**YOUR OBJECTIVE**
Send each entry back exactly as given, pictures excluded.

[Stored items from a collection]
========
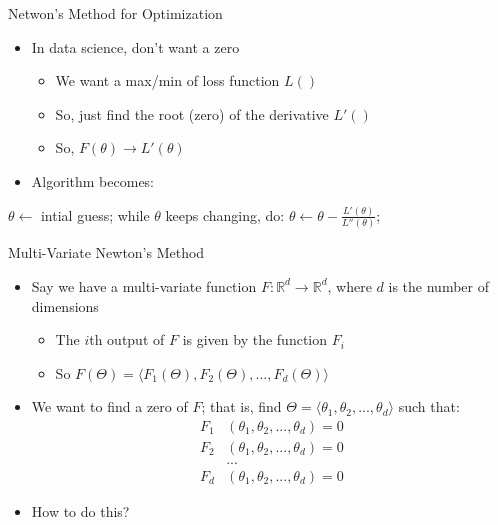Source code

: \documentclass[aspectratio=169]{beamer}
\begin{document}
\begin{frame}[fragile]{Netwon's Method for Optimization}

\begin{itemize}
\item In data science, don't want a zero
	\begin{itemize}
	\item We want a max/min of loss function $L()$
	\item So, just find the root (zero) of the derivative $L'()$
	\item So, $F(\theta) \rightarrow L'(\theta)$
	\end{itemize}
\item Algorithm becomes:
\end{itemize}
\begin{SQL}
$\theta \leftarrow$ intial guess;
while $\theta$ keeps changing, do:
  $\theta \leftarrow \theta - \frac{L'(\theta)}{L''(\theta)}$;
\end{SQL}
\end{frame}
\begin{frame}{Multi-Variate Newton's Method}

\begin{itemize}
\item Say we have a multi-variate function $F: \mathbb{R}^d \rightarrow \mathbb{R}^d$, where $d$ is the number of dimensions
\begin{itemize}
	\item The $i$th output of $F$ is given by the function $F_i$
	\item So $F(\Theta) = \langle F_1(\Theta), F_2(\Theta), ..., F_d(\Theta)\rangle$ %
\end{itemize}
\item We want to find a zero of $F$; that is, find $\Theta = \langle \theta_1, \theta_2, ..., \theta_d \rangle$ such that:
\begin{align}
F_1 &(\theta_1, \theta_2, ..., \theta_d) = 0 \nonumber \\
F_2 &(\theta_1, \theta_2, ..., \theta_d) = 0 \nonumber \\
&... \nonumber \\
F_d &(\theta_1, \theta_2, ..., \theta_d) = 0 \nonumber
\end{align}
\item How to do this?
\end{itemize}
\end{frame}
\end{document}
========
**RESULT OF THE TASK**
Source code

: \documentclass[aspectratio=169]{beamer}
\begin{document}
\begin{frame}[fragile]{Netwon's Method for Optimization}

\begin{itemize}
\item In data science, don't want a zero
	\begin{itemize}
	\item We want a max/min of loss function $L()$
	\item So, just find the root (zero) of the derivative $L'()$
	\item So, $F(\theta) \rightarrow L'(\theta)$
	\end{itemize}
\item Algorithm becomes:
\end{itemize}
\begin{SQL}
$\theta \leftarrow$ intial guess;
while $\theta$ keeps changing, do:
  $\theta \leftarrow \theta - \frac{L'(\theta)}{L''(\theta)}$;
\end{SQL}
\end{frame}
\begin{frame}{Multi-Variate Newton's Method}

\begin{itemize}
\item Say we have a multi-variate function $F: \mathbb{R}^d \rightarrow \mathbb{R}^d$, where $d$ is the number of dimensions
\begin{itemize}
	\item The $i$th output of $F$ is given by the function $F_i$
	\item So $F(\Theta) = \langle F_1(\Theta), F_2(\Theta), ..., F_d(\Theta)\rangle$ %
\end{itemize}
\item We want to find a zero of $F$; that is, find $\Theta = \langle \theta_1, \theta_2, ..., \theta_d \rangle$ such that:
\begin{align}
F_1 &(\theta_1, \theta_2, ..., \theta_d) = 0 \nonumber \\
F_2 &(\theta_1, \theta_2, ..., \theta_d) = 0 \nonumber \\
&... \nonumber \\
F_d &(\theta_1, \theta_2, ..., \theta_d) = 0 \nonumber
\end{align}
\item How to do this?
\end{itemize}
\end{frame}
\end{document}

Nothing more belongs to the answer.